(Stored items)
^^^^^^^^
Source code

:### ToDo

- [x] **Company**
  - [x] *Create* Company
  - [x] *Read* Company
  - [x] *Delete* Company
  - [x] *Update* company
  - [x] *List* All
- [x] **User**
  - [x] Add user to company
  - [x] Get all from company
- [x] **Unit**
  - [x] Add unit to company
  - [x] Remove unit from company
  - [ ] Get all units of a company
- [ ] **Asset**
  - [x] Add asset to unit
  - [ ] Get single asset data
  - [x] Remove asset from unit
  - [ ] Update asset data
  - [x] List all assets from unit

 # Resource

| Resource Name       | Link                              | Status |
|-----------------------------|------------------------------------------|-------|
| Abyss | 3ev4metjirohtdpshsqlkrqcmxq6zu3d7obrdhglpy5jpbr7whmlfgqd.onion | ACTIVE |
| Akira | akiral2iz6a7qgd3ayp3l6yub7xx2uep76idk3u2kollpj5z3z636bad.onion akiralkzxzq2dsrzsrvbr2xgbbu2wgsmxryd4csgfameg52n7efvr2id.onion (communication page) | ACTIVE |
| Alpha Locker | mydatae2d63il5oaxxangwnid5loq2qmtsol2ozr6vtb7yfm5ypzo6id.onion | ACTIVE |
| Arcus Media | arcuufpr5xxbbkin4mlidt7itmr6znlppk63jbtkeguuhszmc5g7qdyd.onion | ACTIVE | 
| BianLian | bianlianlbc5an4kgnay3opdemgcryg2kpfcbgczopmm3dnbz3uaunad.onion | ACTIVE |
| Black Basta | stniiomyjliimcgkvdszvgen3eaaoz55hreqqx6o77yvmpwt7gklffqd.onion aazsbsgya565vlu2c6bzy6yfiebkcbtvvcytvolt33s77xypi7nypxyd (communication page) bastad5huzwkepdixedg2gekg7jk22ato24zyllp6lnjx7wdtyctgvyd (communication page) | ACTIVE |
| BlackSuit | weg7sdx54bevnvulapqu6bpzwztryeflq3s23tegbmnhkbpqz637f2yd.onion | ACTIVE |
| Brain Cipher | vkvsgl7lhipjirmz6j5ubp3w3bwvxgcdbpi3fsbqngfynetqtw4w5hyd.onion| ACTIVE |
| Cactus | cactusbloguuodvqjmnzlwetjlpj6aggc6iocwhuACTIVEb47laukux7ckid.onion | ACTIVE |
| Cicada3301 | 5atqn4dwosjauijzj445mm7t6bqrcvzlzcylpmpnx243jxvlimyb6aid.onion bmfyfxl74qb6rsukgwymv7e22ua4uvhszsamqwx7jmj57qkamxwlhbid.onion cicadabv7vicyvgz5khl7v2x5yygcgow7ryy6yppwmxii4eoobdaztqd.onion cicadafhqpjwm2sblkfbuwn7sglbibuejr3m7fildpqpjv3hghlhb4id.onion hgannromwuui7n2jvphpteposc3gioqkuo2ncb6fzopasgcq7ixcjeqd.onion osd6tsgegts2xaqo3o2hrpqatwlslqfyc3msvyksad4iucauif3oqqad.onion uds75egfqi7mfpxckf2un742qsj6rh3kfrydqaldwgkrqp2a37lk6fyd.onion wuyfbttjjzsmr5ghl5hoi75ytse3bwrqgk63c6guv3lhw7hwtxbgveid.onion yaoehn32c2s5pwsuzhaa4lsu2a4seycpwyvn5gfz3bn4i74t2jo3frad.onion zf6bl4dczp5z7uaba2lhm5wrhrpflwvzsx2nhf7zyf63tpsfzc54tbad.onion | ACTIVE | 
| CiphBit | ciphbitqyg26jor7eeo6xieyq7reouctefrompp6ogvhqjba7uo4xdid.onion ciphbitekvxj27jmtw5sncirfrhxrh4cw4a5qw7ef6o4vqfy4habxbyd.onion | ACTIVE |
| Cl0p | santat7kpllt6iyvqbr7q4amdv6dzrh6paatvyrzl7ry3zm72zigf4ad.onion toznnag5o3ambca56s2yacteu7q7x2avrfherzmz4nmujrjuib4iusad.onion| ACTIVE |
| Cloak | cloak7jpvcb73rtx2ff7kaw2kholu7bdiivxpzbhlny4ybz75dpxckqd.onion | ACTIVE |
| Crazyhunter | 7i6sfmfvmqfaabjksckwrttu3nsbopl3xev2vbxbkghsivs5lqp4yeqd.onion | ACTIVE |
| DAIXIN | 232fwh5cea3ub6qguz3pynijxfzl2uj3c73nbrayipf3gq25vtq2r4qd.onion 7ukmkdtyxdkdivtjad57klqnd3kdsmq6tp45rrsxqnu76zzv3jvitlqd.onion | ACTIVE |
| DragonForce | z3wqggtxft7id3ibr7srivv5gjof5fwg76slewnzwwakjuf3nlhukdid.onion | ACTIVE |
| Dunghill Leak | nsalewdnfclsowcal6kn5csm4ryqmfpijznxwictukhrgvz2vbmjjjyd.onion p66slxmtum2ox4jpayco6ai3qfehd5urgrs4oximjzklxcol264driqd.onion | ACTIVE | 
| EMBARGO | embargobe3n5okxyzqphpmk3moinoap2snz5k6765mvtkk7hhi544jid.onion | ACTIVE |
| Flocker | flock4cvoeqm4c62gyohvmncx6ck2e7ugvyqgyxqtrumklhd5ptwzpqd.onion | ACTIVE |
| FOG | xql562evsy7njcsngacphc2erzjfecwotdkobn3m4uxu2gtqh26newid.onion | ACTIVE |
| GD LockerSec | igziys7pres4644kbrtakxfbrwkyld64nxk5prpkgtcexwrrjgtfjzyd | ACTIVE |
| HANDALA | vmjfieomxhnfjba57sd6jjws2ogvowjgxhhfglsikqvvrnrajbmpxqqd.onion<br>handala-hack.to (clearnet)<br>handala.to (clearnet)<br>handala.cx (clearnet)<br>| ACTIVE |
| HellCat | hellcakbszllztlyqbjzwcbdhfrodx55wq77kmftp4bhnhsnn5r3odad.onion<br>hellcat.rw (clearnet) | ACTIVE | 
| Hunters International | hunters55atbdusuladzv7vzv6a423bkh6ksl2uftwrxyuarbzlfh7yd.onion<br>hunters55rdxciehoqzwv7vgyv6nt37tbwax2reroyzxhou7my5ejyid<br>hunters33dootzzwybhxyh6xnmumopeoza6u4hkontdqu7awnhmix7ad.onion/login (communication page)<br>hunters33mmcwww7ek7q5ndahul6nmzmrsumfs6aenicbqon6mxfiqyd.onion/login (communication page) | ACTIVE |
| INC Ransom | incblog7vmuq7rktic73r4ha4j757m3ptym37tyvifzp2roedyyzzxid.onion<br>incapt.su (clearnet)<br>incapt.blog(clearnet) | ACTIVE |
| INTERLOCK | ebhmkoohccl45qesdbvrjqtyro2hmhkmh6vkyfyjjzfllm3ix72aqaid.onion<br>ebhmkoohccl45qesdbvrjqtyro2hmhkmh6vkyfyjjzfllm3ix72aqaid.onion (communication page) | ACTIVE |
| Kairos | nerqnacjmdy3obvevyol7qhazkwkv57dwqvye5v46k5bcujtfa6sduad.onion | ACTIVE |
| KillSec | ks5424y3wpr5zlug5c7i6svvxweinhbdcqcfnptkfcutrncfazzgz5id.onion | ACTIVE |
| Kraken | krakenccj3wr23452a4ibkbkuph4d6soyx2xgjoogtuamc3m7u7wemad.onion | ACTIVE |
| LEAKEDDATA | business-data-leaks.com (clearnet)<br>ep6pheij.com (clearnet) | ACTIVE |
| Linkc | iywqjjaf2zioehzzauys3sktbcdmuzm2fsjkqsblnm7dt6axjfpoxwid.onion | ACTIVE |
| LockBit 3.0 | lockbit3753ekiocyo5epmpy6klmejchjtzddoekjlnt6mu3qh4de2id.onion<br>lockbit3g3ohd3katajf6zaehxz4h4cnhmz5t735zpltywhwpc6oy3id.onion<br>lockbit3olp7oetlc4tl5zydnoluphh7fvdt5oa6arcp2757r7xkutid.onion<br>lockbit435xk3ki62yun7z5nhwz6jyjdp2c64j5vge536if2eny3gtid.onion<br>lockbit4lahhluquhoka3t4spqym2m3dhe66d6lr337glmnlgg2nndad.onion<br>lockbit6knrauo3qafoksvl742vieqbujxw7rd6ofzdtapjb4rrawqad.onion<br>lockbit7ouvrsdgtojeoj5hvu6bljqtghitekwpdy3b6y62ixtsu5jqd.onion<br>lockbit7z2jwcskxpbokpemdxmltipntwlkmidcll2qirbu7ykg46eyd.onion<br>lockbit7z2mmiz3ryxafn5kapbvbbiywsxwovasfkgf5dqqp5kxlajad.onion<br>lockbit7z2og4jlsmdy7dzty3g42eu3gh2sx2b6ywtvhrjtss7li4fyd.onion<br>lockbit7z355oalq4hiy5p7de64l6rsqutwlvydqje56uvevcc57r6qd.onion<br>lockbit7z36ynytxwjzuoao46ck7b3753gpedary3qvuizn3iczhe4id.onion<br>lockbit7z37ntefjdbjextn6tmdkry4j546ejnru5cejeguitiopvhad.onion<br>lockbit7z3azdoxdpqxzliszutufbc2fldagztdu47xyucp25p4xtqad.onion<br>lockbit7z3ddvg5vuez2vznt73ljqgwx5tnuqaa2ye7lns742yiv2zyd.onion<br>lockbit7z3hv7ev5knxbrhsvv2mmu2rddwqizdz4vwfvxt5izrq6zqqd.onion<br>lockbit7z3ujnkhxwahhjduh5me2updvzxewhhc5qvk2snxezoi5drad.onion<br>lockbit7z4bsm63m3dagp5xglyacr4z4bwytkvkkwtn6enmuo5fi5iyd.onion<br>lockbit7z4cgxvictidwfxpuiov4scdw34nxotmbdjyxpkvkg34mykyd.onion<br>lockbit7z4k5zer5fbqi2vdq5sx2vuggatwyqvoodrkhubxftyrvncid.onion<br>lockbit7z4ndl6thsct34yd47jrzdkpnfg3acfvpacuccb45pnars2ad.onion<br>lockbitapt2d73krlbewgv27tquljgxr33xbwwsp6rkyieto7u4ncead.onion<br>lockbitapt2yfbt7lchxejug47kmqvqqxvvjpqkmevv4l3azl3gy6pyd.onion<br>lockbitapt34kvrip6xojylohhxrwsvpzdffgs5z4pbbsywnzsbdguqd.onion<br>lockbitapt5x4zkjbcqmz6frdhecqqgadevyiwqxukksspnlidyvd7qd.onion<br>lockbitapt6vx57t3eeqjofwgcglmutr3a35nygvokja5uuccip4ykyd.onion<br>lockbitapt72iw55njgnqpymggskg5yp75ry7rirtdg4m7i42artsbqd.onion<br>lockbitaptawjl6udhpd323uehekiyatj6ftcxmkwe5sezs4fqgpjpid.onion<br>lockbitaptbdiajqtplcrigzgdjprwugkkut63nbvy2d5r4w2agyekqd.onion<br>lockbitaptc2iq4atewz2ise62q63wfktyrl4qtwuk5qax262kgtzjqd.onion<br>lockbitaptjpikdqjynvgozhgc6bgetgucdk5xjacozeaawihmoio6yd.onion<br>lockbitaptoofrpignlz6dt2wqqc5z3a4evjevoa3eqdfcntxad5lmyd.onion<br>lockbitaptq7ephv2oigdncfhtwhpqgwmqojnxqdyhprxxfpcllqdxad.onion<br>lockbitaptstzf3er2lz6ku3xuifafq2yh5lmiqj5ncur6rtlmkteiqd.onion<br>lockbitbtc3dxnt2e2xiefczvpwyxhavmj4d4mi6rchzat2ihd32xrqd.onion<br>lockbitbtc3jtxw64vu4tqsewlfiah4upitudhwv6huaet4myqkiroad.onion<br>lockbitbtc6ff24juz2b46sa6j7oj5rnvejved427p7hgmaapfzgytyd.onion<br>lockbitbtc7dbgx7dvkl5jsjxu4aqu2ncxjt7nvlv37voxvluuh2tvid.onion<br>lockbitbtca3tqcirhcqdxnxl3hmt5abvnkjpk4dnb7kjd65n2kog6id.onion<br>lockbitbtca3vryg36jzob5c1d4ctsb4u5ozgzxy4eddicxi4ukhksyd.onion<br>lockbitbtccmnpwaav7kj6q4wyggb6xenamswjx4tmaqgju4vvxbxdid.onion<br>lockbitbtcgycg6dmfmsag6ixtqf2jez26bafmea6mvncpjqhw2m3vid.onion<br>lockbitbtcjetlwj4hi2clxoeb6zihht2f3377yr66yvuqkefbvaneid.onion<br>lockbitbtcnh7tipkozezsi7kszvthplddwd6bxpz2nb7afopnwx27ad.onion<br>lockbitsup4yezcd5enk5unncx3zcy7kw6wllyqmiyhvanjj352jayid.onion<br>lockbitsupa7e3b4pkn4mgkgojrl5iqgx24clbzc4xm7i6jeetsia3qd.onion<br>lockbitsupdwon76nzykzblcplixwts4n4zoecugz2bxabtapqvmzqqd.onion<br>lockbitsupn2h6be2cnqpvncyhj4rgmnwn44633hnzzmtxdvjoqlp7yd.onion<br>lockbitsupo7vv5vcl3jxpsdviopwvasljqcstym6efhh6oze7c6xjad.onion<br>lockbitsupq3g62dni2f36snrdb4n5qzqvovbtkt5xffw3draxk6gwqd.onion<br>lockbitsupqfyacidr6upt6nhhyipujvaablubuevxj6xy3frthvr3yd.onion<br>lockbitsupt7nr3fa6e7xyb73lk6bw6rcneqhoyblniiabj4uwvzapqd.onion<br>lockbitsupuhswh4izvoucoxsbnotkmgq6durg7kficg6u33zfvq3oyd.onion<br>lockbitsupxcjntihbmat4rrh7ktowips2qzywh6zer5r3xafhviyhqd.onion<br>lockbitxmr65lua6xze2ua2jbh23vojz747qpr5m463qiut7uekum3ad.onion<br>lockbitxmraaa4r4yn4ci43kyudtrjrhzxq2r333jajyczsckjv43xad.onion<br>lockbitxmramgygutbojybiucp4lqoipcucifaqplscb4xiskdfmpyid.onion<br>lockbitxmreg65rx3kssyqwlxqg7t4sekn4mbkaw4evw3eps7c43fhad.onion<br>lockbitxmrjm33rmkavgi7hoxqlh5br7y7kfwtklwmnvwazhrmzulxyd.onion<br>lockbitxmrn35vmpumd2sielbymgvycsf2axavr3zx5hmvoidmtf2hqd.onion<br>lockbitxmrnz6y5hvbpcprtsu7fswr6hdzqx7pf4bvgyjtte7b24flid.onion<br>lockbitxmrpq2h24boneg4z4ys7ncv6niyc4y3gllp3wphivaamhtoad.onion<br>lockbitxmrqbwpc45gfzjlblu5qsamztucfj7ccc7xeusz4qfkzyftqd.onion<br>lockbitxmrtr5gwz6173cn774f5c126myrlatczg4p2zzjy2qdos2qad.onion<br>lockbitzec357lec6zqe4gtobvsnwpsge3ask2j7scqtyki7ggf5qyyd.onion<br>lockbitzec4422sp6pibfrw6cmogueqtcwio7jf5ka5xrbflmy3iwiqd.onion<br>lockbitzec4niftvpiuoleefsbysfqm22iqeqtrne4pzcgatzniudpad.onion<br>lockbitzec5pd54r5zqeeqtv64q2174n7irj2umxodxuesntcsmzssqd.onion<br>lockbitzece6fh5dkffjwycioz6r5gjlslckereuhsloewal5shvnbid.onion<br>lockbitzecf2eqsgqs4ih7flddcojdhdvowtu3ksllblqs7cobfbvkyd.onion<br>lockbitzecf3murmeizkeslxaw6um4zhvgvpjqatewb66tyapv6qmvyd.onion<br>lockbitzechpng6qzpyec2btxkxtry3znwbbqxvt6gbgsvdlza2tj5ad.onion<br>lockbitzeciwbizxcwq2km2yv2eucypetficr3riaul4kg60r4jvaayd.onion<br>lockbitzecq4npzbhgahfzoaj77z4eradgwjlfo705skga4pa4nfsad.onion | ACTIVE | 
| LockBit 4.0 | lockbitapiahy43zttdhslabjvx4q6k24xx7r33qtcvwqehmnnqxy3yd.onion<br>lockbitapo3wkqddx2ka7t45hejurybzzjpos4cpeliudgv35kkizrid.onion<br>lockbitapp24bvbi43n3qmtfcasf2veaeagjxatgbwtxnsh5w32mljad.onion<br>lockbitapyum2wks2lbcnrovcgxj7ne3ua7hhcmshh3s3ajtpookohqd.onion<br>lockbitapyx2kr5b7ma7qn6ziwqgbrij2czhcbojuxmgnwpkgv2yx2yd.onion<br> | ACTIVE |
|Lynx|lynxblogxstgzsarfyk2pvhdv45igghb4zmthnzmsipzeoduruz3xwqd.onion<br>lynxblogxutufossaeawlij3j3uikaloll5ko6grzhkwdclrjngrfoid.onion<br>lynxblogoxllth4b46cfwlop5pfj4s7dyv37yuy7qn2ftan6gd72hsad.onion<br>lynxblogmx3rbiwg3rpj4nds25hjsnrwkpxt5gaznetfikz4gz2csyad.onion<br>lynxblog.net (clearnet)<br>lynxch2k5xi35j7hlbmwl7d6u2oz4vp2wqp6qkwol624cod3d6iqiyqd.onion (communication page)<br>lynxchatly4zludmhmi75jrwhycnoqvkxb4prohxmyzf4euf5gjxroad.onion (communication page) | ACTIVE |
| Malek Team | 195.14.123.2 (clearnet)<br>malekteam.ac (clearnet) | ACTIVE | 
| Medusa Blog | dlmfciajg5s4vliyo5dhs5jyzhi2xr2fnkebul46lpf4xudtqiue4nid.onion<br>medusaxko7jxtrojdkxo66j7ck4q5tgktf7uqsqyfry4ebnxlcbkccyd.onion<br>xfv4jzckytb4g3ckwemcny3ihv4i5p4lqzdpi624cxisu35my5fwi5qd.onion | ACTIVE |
^^^^^^^^
WHAT THE TASK REQUIRES: Pull every line containing "Resource" out of the data above.

REPLY:
 # Resource
| Resource Name       | Link                              | Status |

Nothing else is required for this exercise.